> _TASK STATEMENT_
Gather every line in the records below that contains the word "reset".

> _DATA RECORDS_

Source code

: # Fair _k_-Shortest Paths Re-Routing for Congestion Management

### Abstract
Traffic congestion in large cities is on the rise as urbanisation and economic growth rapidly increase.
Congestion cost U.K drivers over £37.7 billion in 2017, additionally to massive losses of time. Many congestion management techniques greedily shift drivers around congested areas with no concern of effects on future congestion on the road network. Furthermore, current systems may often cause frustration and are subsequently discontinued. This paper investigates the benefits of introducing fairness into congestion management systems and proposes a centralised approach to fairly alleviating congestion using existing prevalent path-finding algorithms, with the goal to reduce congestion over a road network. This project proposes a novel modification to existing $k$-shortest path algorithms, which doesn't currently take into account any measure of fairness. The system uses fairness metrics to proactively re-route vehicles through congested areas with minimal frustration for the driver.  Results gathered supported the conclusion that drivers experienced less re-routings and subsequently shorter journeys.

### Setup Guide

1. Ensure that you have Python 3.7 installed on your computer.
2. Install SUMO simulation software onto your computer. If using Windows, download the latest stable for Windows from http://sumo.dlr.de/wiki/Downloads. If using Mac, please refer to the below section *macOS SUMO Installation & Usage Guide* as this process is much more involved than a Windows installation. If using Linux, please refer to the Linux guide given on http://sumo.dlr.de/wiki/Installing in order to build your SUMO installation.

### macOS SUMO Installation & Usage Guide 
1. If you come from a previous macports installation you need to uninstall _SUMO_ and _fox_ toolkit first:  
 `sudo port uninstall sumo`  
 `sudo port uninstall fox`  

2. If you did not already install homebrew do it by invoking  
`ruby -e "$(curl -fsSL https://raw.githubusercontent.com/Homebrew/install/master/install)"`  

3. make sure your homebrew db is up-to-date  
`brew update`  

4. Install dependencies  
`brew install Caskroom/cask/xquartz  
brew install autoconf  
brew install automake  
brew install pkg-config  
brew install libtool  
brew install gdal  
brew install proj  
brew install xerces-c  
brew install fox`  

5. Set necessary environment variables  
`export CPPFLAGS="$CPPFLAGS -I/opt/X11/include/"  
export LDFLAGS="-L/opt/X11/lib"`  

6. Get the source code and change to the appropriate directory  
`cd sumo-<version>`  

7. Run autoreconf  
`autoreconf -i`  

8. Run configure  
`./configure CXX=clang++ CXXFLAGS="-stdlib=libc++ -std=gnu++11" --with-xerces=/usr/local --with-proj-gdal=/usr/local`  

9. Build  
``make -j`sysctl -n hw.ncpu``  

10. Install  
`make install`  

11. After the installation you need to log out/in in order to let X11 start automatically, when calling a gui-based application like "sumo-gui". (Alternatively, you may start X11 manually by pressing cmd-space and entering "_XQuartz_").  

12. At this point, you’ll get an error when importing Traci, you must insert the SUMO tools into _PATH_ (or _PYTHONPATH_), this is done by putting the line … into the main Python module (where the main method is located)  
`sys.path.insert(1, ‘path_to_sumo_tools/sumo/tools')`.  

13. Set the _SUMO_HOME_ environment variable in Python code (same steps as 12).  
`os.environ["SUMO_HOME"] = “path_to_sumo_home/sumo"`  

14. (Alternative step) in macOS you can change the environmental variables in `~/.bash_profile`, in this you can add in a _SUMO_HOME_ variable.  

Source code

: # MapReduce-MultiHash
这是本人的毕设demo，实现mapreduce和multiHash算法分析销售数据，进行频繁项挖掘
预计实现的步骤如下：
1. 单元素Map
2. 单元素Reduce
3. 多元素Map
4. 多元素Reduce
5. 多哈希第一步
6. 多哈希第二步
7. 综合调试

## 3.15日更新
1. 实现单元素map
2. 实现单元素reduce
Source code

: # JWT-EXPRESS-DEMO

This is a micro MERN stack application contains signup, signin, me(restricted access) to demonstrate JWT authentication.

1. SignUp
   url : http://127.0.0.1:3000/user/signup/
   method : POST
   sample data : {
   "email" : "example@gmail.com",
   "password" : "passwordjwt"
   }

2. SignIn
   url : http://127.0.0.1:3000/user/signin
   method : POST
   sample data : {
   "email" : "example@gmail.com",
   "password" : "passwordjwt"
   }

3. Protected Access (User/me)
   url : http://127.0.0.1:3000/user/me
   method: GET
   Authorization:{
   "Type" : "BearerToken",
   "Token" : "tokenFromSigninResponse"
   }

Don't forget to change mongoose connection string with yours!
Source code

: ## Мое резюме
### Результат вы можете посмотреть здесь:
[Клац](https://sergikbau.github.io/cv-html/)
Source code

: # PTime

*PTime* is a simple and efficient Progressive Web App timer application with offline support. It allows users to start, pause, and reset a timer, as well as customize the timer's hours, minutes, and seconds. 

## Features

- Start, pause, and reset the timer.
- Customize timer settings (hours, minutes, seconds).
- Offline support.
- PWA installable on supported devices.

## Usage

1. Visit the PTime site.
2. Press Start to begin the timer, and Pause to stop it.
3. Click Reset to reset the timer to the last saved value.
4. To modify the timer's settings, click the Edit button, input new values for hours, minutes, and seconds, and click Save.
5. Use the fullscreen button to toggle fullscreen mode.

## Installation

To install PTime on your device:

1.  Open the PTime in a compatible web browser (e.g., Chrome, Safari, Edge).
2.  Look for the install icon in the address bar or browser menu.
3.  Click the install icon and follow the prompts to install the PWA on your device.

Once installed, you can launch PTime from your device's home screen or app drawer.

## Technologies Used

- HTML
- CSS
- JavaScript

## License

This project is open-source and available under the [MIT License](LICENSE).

> _FINAL ANSWER_
*PTime* is a simple and efficient Progressive Web App timer application with offline support. It allows users to start, pause, and reset a timer, as well as customize the timer's hours, minutes, and seconds. 
- Start, pause, and reset the timer.
3. Click Reset to reset the timer to the last saved value.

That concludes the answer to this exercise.